Bruno Pereirinha é o terceiro português com mais jogos pela Lazio - apenas Fernando Couto e Sérgio Conceição têm mais. Maurício, por sua vez, totalizou 56 jogos no emblema italiano, após época e meia no Sporting.
Ambos contam com um passado em comum em Portugal (Sporting) e Itália (Lazio), sendo que, o testemunho - da vida em Roma -, apesar das diferenças, conta com muitas semelhanças.
Uma experiência, no global, «muito positiva» para os dois e devidamente sublinhada pela atmosfera «única» do Stadio Olimpico, com alto 'patrocínio' dos adeptos «loucos» e «apaixonados» da Lazio.
Em conversa com o zerozero, à boleia do Lazio - FC Porto, ambos refletem sobre o passado em comum e, acima de tudo, a vivência no clube romano. Uma conversa sem filtros sobre os momentos de maior angústia/felicidade, os adeptos, a «política» e as diferenças entre o futebol italiano e o português.
«Parece uma religião»
De Portugal para a Lazio: uma mudança transformadora. Embora a «proximidade» entre os dois países, a mudança cultural foi muito sentida por ambos. A receptividade das pessoas, a «simpatia» e muito mais.

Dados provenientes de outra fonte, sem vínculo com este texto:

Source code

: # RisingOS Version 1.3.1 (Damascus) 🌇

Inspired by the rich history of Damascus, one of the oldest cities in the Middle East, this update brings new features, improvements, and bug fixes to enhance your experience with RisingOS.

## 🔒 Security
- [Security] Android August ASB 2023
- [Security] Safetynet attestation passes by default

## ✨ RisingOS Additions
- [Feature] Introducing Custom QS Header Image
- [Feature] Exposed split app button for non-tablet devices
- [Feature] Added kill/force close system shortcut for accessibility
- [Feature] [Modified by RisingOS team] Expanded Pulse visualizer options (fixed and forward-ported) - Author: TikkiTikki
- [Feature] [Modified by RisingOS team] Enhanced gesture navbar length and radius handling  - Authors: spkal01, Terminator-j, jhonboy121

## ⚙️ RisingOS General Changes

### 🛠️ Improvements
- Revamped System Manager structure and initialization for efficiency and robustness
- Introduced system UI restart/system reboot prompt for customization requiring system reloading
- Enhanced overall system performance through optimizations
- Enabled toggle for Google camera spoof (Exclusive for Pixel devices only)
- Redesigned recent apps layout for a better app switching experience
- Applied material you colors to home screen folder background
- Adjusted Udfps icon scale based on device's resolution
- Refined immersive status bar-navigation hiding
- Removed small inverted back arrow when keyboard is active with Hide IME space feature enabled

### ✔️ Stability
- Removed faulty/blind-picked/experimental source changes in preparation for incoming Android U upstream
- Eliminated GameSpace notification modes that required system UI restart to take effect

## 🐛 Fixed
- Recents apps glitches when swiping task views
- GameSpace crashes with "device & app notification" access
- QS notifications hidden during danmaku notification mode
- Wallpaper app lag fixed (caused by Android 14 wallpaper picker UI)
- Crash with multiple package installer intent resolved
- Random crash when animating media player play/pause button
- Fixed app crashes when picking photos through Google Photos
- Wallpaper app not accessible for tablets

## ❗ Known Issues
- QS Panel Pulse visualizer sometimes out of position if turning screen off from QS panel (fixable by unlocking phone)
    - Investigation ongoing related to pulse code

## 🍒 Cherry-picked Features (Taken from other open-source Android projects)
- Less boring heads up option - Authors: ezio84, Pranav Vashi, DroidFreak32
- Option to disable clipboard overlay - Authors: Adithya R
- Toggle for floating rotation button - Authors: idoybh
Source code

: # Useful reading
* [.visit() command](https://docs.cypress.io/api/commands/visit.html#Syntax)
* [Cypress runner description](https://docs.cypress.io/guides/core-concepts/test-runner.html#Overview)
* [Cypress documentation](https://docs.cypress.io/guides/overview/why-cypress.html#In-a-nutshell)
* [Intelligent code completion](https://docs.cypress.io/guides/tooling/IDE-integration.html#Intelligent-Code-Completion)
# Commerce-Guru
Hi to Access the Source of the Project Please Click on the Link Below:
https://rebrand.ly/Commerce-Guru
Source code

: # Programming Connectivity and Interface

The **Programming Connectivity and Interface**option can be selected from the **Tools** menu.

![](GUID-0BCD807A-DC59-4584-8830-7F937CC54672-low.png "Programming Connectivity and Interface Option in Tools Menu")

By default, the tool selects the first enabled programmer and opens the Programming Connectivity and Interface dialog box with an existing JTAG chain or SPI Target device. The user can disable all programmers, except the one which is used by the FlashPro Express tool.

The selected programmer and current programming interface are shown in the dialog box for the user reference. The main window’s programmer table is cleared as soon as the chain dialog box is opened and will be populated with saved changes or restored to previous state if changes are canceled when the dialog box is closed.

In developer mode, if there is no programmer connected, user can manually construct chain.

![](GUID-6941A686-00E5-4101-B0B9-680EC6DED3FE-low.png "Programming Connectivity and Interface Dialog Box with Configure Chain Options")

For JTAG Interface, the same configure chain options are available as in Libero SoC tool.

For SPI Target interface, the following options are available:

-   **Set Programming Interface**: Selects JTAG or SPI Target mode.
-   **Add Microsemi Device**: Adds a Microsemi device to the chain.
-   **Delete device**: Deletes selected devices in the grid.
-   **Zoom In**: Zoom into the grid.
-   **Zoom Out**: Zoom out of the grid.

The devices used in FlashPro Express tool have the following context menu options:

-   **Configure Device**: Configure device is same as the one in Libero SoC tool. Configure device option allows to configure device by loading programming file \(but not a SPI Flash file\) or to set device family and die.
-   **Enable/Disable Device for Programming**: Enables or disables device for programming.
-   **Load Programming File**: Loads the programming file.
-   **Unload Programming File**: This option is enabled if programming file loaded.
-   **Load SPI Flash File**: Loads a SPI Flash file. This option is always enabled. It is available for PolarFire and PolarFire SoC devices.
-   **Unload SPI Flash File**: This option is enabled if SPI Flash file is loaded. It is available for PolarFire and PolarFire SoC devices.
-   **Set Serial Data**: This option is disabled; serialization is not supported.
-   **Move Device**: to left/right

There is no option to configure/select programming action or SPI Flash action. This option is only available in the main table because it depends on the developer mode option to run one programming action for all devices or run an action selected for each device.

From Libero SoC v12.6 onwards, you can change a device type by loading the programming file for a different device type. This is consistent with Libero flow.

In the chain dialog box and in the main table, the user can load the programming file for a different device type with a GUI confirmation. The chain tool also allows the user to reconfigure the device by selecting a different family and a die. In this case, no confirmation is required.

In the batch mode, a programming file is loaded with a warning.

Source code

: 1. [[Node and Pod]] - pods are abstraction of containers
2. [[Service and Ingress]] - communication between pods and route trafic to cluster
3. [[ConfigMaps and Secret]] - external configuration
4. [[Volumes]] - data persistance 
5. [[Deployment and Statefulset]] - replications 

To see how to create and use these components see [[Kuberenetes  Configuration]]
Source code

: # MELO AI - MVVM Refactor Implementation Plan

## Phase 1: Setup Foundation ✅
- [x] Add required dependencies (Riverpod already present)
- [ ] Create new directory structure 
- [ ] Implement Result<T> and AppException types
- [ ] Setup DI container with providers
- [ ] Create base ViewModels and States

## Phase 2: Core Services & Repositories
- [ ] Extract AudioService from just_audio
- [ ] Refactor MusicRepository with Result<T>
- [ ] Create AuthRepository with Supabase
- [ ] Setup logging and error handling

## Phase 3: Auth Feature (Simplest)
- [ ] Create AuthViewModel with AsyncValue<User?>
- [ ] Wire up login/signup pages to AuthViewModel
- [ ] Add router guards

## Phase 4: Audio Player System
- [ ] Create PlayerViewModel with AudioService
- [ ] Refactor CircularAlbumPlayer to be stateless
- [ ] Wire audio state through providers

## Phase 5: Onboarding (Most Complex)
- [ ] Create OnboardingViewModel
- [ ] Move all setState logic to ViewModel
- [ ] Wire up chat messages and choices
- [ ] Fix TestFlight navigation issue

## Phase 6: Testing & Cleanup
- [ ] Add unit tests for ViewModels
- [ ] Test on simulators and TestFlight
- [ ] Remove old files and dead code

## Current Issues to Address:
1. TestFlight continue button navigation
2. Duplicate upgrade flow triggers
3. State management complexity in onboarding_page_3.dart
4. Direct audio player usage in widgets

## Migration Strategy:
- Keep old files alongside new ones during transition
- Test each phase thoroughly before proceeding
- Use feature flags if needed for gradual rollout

Não obstante, a paixão - e uma dose de loucura à mistura - dos adeptos compensou alguns dos momentos menos positivos. Pereirinha recordou uma massa associativa «fanática» que vive o clube como uma «religião», ao passo que, Maurício destacou a «intensidade» das semanas de dérbi romano e de como isso deixava os italianos «doidos».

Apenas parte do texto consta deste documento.